Generated by GPT-5-mini| NASA Earth Exchange | |
|---|---|
| Name | NASA Earth Exchange |
| Formation | 2010 |
| Type | Research collaboration platform |
| Headquarters | Ames Research Center |
| Parent organization | NASA |
NASA Earth Exchange NASA Earth Exchange is a cloud-based collaborative research platform that integrates high-performance computing, scientific datasets, and community-developed models to advance Earth science research. It brings together researchers, institutions, and agencies to accelerate analyses related to climate change, land surface processes, hydrology, and remote sensing. The initiative fosters partnerships among federal laboratories, universities, and international organizations to translate observational and modeling capabilities into actionable knowledge.
The platform combines resources from Ames Research Center, Jet Propulsion Laboratory, Goddard Space Flight Center, Oak Ridge National Laboratory, and partner universities such as University of California, Berkeley, Stanford University, and Massachusetts Institute of Technology. It supports studies that link datasets from missions like Landsat program, Terra (satellite), Aqua (satellite), Suomi NPP, and ICESat-2 with models including the Community Earth System Model, WRF model, and CLM (climate model). Users include scientists affiliated with NASA Postdoctoral Program, National Center for Atmospheric Research, University Corporation for Atmospheric Research, and international agencies such as the European Space Agency.
Conceived at Ames Research Center in the late 2000s, the platform emerged from collaborations involving NASA research centers and computing initiatives like Amazon Web Services pilot projects and the NASA Advanced Supercomputing Division. Early demonstrations built on datasets from the MODIS instrument and workflows developed by groups at Oak Ridge National Laboratory and Jet Propulsion Laboratory. Over time, partnerships expanded to include academic consortia like the Earth Science Information Partners and large-scale computing collaborations such as the XSEDE program. Major milestones intersect with events involving the Intergovernmental Panel on Climate Change, multinational research campaigns, and community model intercomparison projects.
The computational backbone leverages high-performance computing resources originally associated with the NASA Advanced Supercomputing (NAS) facility and cloud-hosted services interoperable with Amazon Web Services, Microsoft Azure, and research infrastructures linked to Open Science Grid. Storage integrates curated holdings from archives such as the Earth Observing System Data and Information System and reanalysis products from NOAA PSL and ECMWF. Data management, provenance, and collaboration tools are informed by practices used at institutions like California Institute of Technology, Carnegie Institution for Science, and University of Washington.
The repository includes multi-decadal remote sensing records from Landsat program, MODIS, VIIRS, and lidar datasets akin to ICESat-2. It houses climate reanalyses comparable to ERA5 and MERRA-2 alongside socioeconomic datasets sourced in collaboration with partners such as United Nations agencies and research groups at Columbia University. Analysis toolkits available on the platform parallel ecosystems like Python (programming language) scientific stacks, R (programming language) packages, and pipelines akin to Apache Spark and Jupyter Notebook workflows. Community models and software components include implementations of Community Land Model, WRF, and custom workflows developed by teams at University of Maryland, Yale University, and Princeton University.
Project portfolios span collaborations with federal entities such as NOAA, USGS, and EPA (United States Environmental Protection Agency), and academic partnerships with University of California, Santa Barbara, Cornell University, and University of Michigan. International collaborations involve groups from CSIRO, Universidad Nacional Autónoma de México, and University of Oxford. The platform has supported multi-institutional efforts like model intercomparison projects, hazard mapping initiatives linked to United Nations Office for Disaster Risk Reduction, and urban resilience studies involving municipal partners such as the City and County of San Francisco.

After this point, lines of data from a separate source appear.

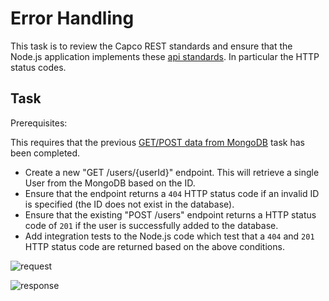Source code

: # Error Handling

This task is to review the Capco REST standards and ensure that the Node.js application implements these [api standards](https://ilabs-capco.atlassian.net/wiki/spaces/BPG/pages/410910768/API+standards). In particular the HTTP status codes.

## Task

Prerequisites:

This requires that the previous [GET/POST data from MongoDB](GET_POST_data_from_MongoDB) task has been completed.

* Create a new "GET /users/{userId}" endpoint. This will retrieve a single User from the MongoDB based on the ID.
* Ensure that the endpoint returns a `404` HTTP status code if an invalid ID is specified (the ID does not exist in the database).
* Ensure that the existing "POST /users" endpoint returns a HTTP status code of `201` if the user is successfully added to the database.
* Add integration tests to the Node.js code which test that a `404` and `201` HTTP status code are returned based on the above conditions.

![request](attachments/418840659/426409985.png?height=250)

![response](attachments/418840659/426213391.png?height=250)
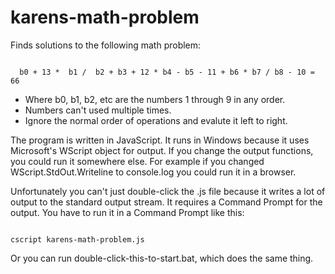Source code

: # karens-math-problem
Finds solutions to the following math problem:

<code>
  b0 + 13 *  b1 /  b2 + b3 + 12 * b4 - b5 - 11 + b6 * b7 / b8 - 10 = 66
</code>
  
  * Where b0, b1, b2, etc are the numbers 1 through 9 in any order.
  * Numbers can't used multiple times.
  * Ignore the normal order of operations and evalute it left to right.


The program is written in JavaScript. It runs in Windows because it uses Microsoft's WScript object for output. If you 
change the output functions, you could run it somewhere else. For example if you changed WScript.StdOut.Writeline to
console.log you could run it in a browser.

Unfortunately you can't just double-click the .js file because it writes a lot of output to the standard output stream.
It requires a Command Prompt for the output. You have to run it in a Command Prompt like this:

<code>
cscript karens-math-problem.js
</code>

Or you can run double-click-this-to-start.bat, which does the same thing.
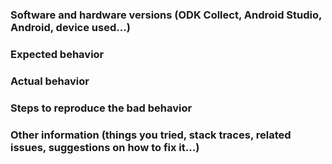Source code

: <!-- 

Thank you for taking the time to report an ODK Collect issue!

This space is for submitting problems and feature requests. For general usage questions, please email opendatakit@googlegroups.com or for development questions, please email opendatakit-developers@googlegroups.com

Please visit https://github.com/opendatakit/collect/issues?utf8=%E2%9C%93&q=is%3Aissue and search to see whether your issue was already reported or fixed. If you find a match, comment on it or add a +1 rather than posting a new issue. If you find a problem you know how to fix, submit a pull request. 🎉

For all problem reports, please use the template below. Also include any relevant stack traces or error messages.

For feature requests you may delete the template.

-->

### Software and hardware versions (ODK Collect, Android Studio, Android, device used...)

### Expected behavior

### Actual behavior

### Steps to reproduce the bad behavior

### Other information (things you tried, stack traces, related issues, suggestions on how to fix it...)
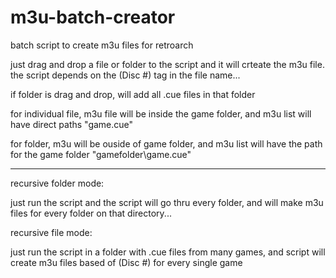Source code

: # m3u-batch-creator
batch script to create m3u files for retroarch

just drag and drop a file or folder to the script and it will crteate the m3u file. the script depends on the (Disc #) tag in the file name...

if folder is drag and drop, will add all .cue files in that folder

for individual file, m3u file will be inside the game folder, and m3u list will have direct paths  "game.cue" 

for folder, m3u will be ouside of game folder, and m3u list will have the path for the game folder "gamefolder\game.cue"

------------------------
recursive folder mode:

just run the script and the script will go thru every folder, and will make m3u files for every folder on that directory...

recursive file mode:

just run the script in a folder with .cue files from many games, and script will create m3u files based of (Disc #) for every single game




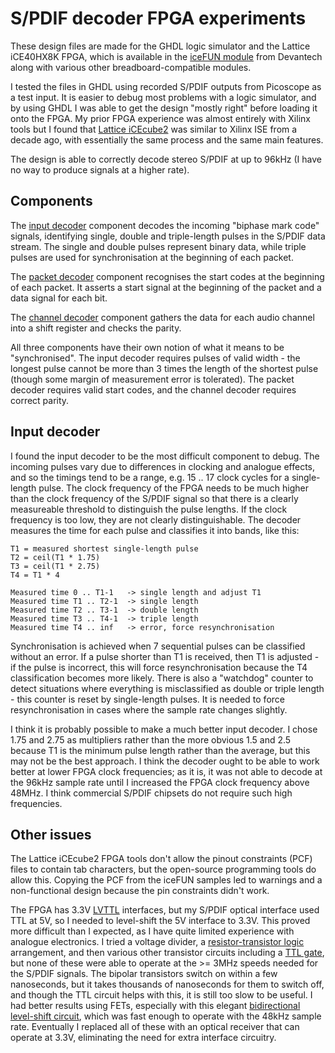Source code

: 
S/PDIF decoder FPGA experiments
===============================

These design files are made for the GHDL logic simulator and the Lattice
iCE40HX8K FPGA, which is available in the
[iceFUN module](https://www.robot-electronics.co.uk/icefun.html) from
Devantech along with various other breadboard-compatible modules.

I tested the files in GHDL using recorded S/PDIF outputs from Picoscope
as a test input. It is easier to debug most problems with a logic simulator,
and by using GHDL I was able to get the design "mostly right" before
loading it onto the FPGA. My prior FPGA experience was almost entirely
with Xilinx tools but I found that 
[Lattice iCEcube2](https://www.latticesemi.com/iCEcube2) was similar
to Xilinx ISE from a decade ago, with essentially the same process and
the same main features.

The design is able to correctly decode stereo S/PDIF at up to 96kHz
(I have no way to produce signals at a higher rate).

Components
----------

The [input decoder](input_decoder.vhdl) component decodes the incoming
"biphase mark code" signals, identifying single, double and triple-length
pulses in the S/PDIF data stream.
The single and double pulses represent binary data, while triple
pulses are used for synchronisation at the beginning of each packet.

The [packet decoder](packet_decoder.vhdl) component recognises the
start codes at the beginning of each packet. It asserts a start signal
at the beginning of the packet and a data signal for each bit.

The [channel decoder](channel_decoder.vhdl) component gathers the
data for each audio channel into a shift register and checks the parity.

All three components have their own notion of what it means to be
"synchronised". The input decoder requires pulses of valid width - the
longest pulse cannot be more than 3 times the length of the shortest pulse
(though some margin of measurement error is tolerated). The packet decoder
requires valid start codes, and the channel decoder requires correct parity.


Input decoder
-------------

I found the input decoder to be the most difficult component to debug.
The incoming pulses vary due to differences in clocking and analogue
effects, and so the timings tend to be a range, e.g. 15 .. 17 clock
cycles for a single-length pulse. The clock frequency of the FPGA
needs to be much higher than the clock frequency of the S/PDIF signal
so that there is a clearly measureable threshold to distinguish the
pulse lengths. If the clock frequency is too low, they are not clearly
distinguishable. The decoder measures the time for each pulse and
classifies it into bands, like this:

    T1 = measured shortest single-length pulse
    T2 = ceil(T1 * 1.75)
    T3 = ceil(T1 * 2.75)
    T4 = T1 * 4

    Measured time 0 .. T1-1   -> single length and adjust T1
    Measured time T1 .. T2-1  -> single length
    Measured time T2 .. T3-1  -> double length
    Measured time T3 .. T4-1  -> triple length
    Measured time T4 .. inf   -> error, force resynchronisation

Synchronisation is achieved when 7 sequential pulses can be
classified without an error. If a pulse shorter than T1 is
received, then T1 is adjusted - if the pulse is incorrect,
this will force resynchronisation because the T4 classification
becomes more likely. There is also a "watchdog" counter to detect 
situations where everything is misclassified as double or triple
length - this counter is reset by single-length pulses. It is needed
to force resynchronisation in cases where the sample rate changes
slightly.

I think it is probably possible to make a much better input decoder.
I chose 1.75 and 2.75 as multipliers rather than the more obvious
1.5 and 2.5 because T1 is the minimum pulse length rather than the
average, but this may not be the best approach.
I think the decoder ought to be able to work better at lower FPGA clock
frequencies; as it is, it was not able to decode at the 96kHz sample
rate until I increased the FPGA clock frequency above 48MHz. I think
commercial S/PDIF chipsets do not require such high frequencies.

Other issues
------------

The Lattice iCEcube2 FPGA tools don't allow the pinout constraints (PCF)
files to contain tab characters, but the open-source programming tools
do allow this. Copying the PCF from the iceFUN samples led to warnings
and a non-functional design because the pin constraints didn't work.

The FPGA has 3.3V [LVTTL](https://en.wikipedia.org/wiki/Transistor%E2%80%93transistor_logic)
interfaces, but my S/PDIF optical interface
used TTL at 5V, so I needed to level-shift the 5V interface to 3.3V.
This proved more difficult than I expected, as I have quite limited
experience with analogue electronics. I tried a voltage divider, a
[resistor-transistor logic](https://en.wikipedia.org/wiki/Resistor%E2%80%93transistor_logic)
arrangement, and then various other transistor circuits including a
[TTL gate](https://en.wikipedia.org/wiki/Transistor%E2%80%93transistor_logic#/media/File:7400_Circuit.svg),
but none of these were able to operate at the >= 3MHz speeds needed
for the S/PDIF signals. The bipolar transistors switch on within a 
few nanoseconds, but it takes thousands of nanoseconds for them to switch off,
and though the TTL circuit helps with this, it is still too slow
to be useful. I had better results using FETs, especially with this elegant
[bidirectional level-shift circuit](http://husstechlabs.com/support/tutorials/bi-directional-level-shifter/),
which was fast enough to operate with the 48kHz sample rate.
Eventually I replaced all of these with an optical receiver that
can operate at 3.3V, eliminating the need for extra interface circuitry.


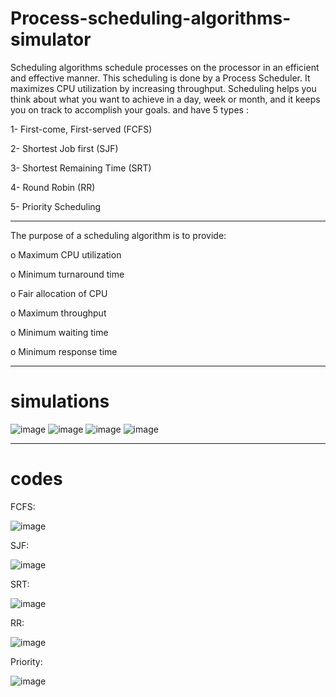 # Process-scheduling-algorithms-simulator

Scheduling algorithms schedule processes on the processor in an efficient and effective manner. This
scheduling is done by a Process Scheduler. It maximizes CPU utilization by increasing throughput.
Scheduling helps you think about what you want to achieve in a day, week or month, and it keeps you on 
track to accomplish your goals. and have 5 types :

1- First-come, First-served (FCFS) 

2- Shortest Job first (SJF)

3- Shortest Remaining Time (SRT)

4- Round Robin (RR)

5- Priority Scheduling

______________
The purpose of a scheduling algorithm is to provide:

o Maximum CPU utilization

o Minimum turnaround time

o Fair allocation of CPU

o Maximum throughput

o Minimum waiting time

o Minimum response time

______________

# simulations


![image](https://user-images.githubusercontent.com/86265487/208778054-20e10ba6-bc8b-4106-9776-13bb62be00ec.png)
![image](https://user-images.githubusercontent.com/86265487/208778074-915d4d79-8ae9-429d-8f60-fa333c1445ee.png)
![image](https://user-images.githubusercontent.com/86265487/208778089-0af7b9f3-88b4-4504-a854-467d7d482c88.png)
![image](https://user-images.githubusercontent.com/86265487/208778114-2db7fcaf-404d-4e38-81bb-54c14a383c71.png)


______________

# codes


FCFS:

![image](https://user-images.githubusercontent.com/86265487/208778535-6606b79a-8cf5-4eaa-9988-1fdbfa382c35.png)

SJF: 

![image](https://user-images.githubusercontent.com/86265487/208778597-075a6091-f95b-422e-86d6-030bdd0bbac1.png)

SRT: 

![image](https://user-images.githubusercontent.com/86265487/208778632-985ebcb4-4fe0-4ac5-927c-7957e24fb97f.png)

RR: 

![image](https://user-images.githubusercontent.com/86265487/208778669-86fd82c6-3361-4596-a7ca-6b3e9e8fff5f.png)

Priority: 

![image](https://user-images.githubusercontent.com/86265487/208778702-14ca999d-79f4-40c8-a698-23692d36b631.png)
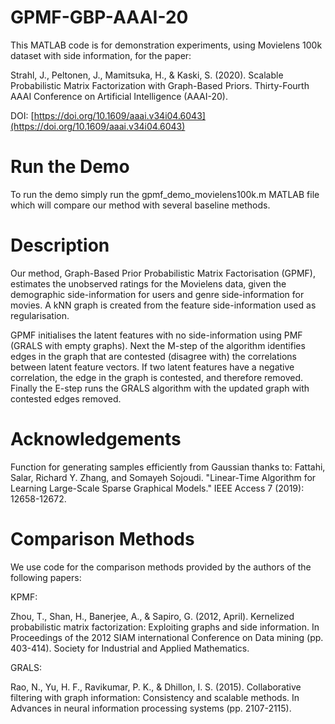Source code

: # GPMF-GBP-AAAI-20
This MATLAB code is for demonstration experiments, using Movielens 100k dataset with side information, for the paper:

Strahl, J., Peltonen, J., Mamitsuka, H., & Kaski, S. (2020). Scalable Probabilistic Matrix Factorization with Graph-Based Priors. Thirty-Fourth AAAI Conference on Artificial Intelligence (AAAI-20).

DOI: [https://doi.org/10.1609/aaai.v34i04.6043](https://doi.org/10.1609/aaai.v34i04.6043)

# Run the Demo

To run the demo simply run the gpmf_demo_movielens100k.m MATLAB file which will compare our method with several baseline methods.

# Description
Our method, Graph-Based Prior Probabilistic Matrix Factorisation (GPMF), estimates the unobserved ratings for the Movielens data, given the demographic side-information for users and genre side-information for movies.  A kNN graph is created from the feature side-information used as regularisation.  

GPMF initialises the latent features with no side-information using PMF (GRALS with empty graphs).  Next the M-step of the algorithm identifies edges in the graph that are contested (disagree with) the correlations between latent feature vectors. If two latent features have a negative correlation, the edge in the graph is contested, and therefore removed.  Finally the E-step runs the GRALS algorithm with the updated graph with contested edges removed.

# Acknowledgements

Function for generating samples efficiently from Gaussian thanks to:
Fattahi, Salar, Richard Y. Zhang, and Somayeh Sojoudi. "Linear-Time Algorithm for Learning Large-Scale Sparse Graphical Models." IEEE Access 7 (2019): 12658-12672.

# Comparison Methods

We use code for the comparison methods provided by the authors of the following papers:

KPMF: 

Zhou, T., Shan, H., Banerjee, A., & Sapiro, G. (2012, April). Kernelized probabilistic matrix factorization: Exploiting graphs and side information. In Proceedings of the 2012 SIAM international Conference on Data mining (pp. 403-414). Society for Industrial and Applied Mathematics.

GRALS:

Rao, N., Yu, H. F., Ravikumar, P. K., & Dhillon, I. S. (2015). Collaborative filtering with graph information: Consistency and scalable methods. In Advances in neural information processing systems (pp. 2107-2115).

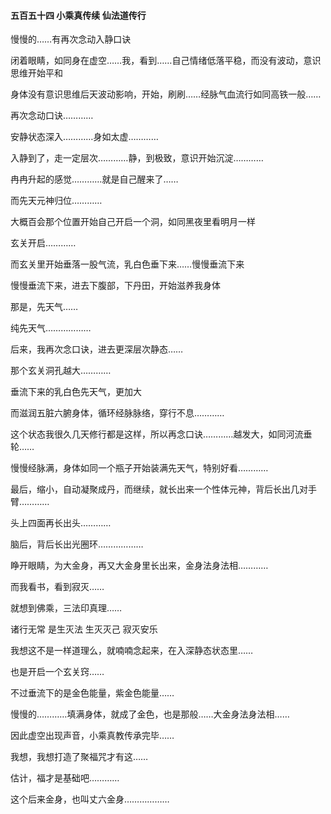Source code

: #### 五百五十四 小乘真传续 仙法道传行

慢慢的……有再次念动入静口诀

闭着眼睛，如同身在虚空……我，看到……自己情绪低落平稳，而没有波动，意识思维开始平和

身体没有意识思维后天波动影响，开始，刷刷……经脉气血流行如同高铁一般……

再次念动口诀…………

安静状态深入…………身如太虚…………

入静到了，走一定层次…………静，到极致，意识开始沉淀…………

冉冉升起的感觉…………就是自己醒来了……

而先天元神归位…………

大概百会那个位置开始自己开启一个洞，如同黑夜里看明月一样

玄关开启…………

而玄关里开始垂落一股气流，乳白色垂下来……慢慢垂流下来

慢慢垂流下来，进去下腹部，下丹田，开始滋养我身体

那是，先天气……

纯先天气………………

后来，我再次念口诀，进去更深层次静态……

那个玄关洞孔越大…………

垂流下来的乳白色先天气，更加大

而滋润五脏六腑身体，循环经脉脉络，穿行不息…………

这个状态我很久几天修行都是这样，所以再念口诀…………越发大，如同河流垂轮……

慢慢经脉满，身体如同一个瓶子开始装满先天气，特别好看…………

最后，缩小，自动凝聚成丹，而继续，就长出来一个性体元神，背后长出几对手臂…………

头上四面再长出头…………

脑后，背后长出光圈环………………

睁开眼睛，为大金身，再又大金身里长出来，金身法身法相…………

而我看书，看到寂灭……

就想到佛乘，三法印真理……

诸行无常
是生灭法
生灭灭己
寂灭安乐

我想这不是一样道理么，就喃喃念起来，在入深静态状态里……

也是开启一个玄关窍……

不过垂流下的是金色能量，紫金色能量……

慢慢的…………填满身体，就成了金色，也是那般……大金身法身法相……

因此虚空出现声音，小乘真教传承完毕……

我想，我想打造了聚福咒才有这……

估计，福才是基础吧…………

这个后来金身，也叫丈六金身………………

Applications include regional climate projections used in assessments alongside the Intergovernmental Panel on Climate Change, land-cover change analyses informing conservation efforts by organizations like World Wildlife Fund and The Nature Conservancy, and hydrologic forecasts that complement operational products from NOAA National Weather Service. The platform has informed peer-reviewed studies authored by researchers at Princeton University, Harvard University, and University of California, Los Angeles on topics ranging from carbon fluxes to wildfire risk. It also underpins capacity-building programs with entities like NASA DEVELOP and educational collaborations with institutions such as Arizona State University.
Governance structures draw on organizational models from NASA, the National Science Foundation, and institutional review practices at partner universities including Massachusetts Institute of Technology and University of California, Berkeley. Access policies balance open data principles promoted by U.S. Office of Management and Budget guidance and stewardship obligations consistent with agreements involving NOAA and USGS. Participation mechanisms include peer-reviewed project proposals, affiliation through member institutions like Jet Propulsion Laboratory and Goddard Space Flight Center, and cooperative agreements modeled after those used by National Laboratories and academic consortia.